What do you mean "deal with"? That seems a little high-handed in itself. As Sluzzelin pointed out, the mere fact that an editor is unregistered says nothing about their longevity with this project. For all we know, they may have been around for a number of years, rendering sterling service. Many people edit from work, but some of them are prevented from logging in, so they appear as unregistered. In any case, registering can mean as little as giving oneself a user name, in which case the rest of us will still know no more about the editor than before they registered. It's a false distinction that's best avoided. People have been trying to tell Baseball Bugs that for years, with little success. -- Jack of Oz [your turn] 12:18, 9 April 2011 (UTC)[reply]
  • Regarding questions disappearing and reappearing, the reference desk pages have been a state of brokenness for me for several weeks, and you may be having the same problem. Often I see a page several days old. Then when I retry later I may see a more up-to-date page. Then later still it goes back to the days-old version. Purging cache has no effect (or, certainly, no lasting effect). I wish someone would fix this. 86.176.214.76 (talk) 13:59, 9 April 2011 (UTC)[reply]
On occasion, for reasons I have never figured out, Wikimedia's cache and proxy servers treat logged-in users differently than IP/not-logged-in users. A basic introduction to Wikimedia's servers may help explain the complexity involved in serving a page to you. Wikimedia engineers and developers are making tweaks and technical changes all the time. Sometimes "glitches" happen, and old caches are delivered. More details, PHP caching, ..., squid caching, memcached caching, database caching, load-balancing, and so on. Add on top of that - any proxy and cache between Wikimedia and your web-browser (at least three distinct places are suspicious when "mysterious" caching is taking place: at the Tier-1 network, at the ISP, and at your client machine's operating system). The stock answer is to try Wikipedia:Purge. Unfortunately, the more you learn about enterprise server architecture and cache hierarchy, the more you will understand why Wikipedia:Purge doesn't actually guarantee the most up-to-date page version. Nimur (talk) 17:34, 9 April 2011 (UTC)[reply]
Thanks. I've been using Wikipedia for many years and I know that occasionally stale pages are presented. This recent problem with the reference desk is a different order of magnitude and has arisen fairly recently. More often than not I get a stale page (sometimes hours old, sometimes days old) and/or a page that is erroneously read-only. 86.160.208.94 (talk) 17:44, 9 April 2011 (UTC)[reply]
Me too. The desks often display as if they're semi-protected even though they aren't. Yesterday the science desk loaded with the old monobook css for some reason, completely randomly. 82.43.90.38 (talk) 17:47, 9 April 2011 (UTC)[reply]
The discussion above is closed. Please do not modify it. Subsequent comments should be made on the appropriate discussion page. No further edits should be made to this discussion.

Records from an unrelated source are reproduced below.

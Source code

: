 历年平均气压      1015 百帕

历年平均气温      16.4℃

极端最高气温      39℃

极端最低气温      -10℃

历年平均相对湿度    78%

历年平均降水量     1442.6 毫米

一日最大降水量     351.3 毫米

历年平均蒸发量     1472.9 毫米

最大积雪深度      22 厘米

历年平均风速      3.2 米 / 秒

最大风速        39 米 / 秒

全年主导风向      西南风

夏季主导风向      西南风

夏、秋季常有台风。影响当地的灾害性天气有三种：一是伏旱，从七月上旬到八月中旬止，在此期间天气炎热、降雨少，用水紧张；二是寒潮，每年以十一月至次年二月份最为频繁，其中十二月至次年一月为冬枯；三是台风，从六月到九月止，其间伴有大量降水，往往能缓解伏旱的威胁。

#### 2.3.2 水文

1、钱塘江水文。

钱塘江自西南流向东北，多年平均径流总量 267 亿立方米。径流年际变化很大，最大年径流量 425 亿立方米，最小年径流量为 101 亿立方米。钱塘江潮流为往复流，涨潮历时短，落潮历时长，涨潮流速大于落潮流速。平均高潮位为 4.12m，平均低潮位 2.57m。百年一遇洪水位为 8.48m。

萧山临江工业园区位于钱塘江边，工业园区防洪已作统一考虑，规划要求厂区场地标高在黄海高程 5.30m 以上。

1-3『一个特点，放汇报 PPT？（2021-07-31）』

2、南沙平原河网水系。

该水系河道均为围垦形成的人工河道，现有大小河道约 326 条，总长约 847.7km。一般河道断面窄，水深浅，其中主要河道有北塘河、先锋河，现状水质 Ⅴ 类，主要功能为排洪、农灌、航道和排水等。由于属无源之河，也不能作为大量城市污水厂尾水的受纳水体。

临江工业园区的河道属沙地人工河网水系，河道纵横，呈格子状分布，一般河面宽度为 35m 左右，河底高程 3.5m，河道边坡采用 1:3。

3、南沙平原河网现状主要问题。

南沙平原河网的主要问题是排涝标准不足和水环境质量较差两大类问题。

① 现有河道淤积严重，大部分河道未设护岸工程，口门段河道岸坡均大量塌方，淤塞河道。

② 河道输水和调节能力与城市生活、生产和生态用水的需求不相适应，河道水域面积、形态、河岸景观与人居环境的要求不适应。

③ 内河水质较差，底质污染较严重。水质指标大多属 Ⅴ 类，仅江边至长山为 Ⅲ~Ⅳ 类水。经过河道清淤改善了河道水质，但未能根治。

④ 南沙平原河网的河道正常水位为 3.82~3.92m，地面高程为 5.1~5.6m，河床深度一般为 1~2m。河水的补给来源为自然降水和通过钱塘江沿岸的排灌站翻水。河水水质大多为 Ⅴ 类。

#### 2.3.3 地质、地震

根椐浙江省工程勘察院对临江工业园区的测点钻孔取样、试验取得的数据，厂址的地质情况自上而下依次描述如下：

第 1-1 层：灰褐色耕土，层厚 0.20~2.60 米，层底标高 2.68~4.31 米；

Physiology and common sense

Riddle me this. Someone stated a self-observed fact about his own body and asked for explanation. He got answers, apparently good ones. For some reason he wasn't immediately pilloried and censured as a vile seeker of forbidden medical advice. I would not have thought that possible. Am pleased with the outcome, but puzzled. Are the self-appointed defenders of whatever-it-is-they-defend asleep? –Henning Makholm (talk) 17:48, 9 April 2011 (UTC)[reply]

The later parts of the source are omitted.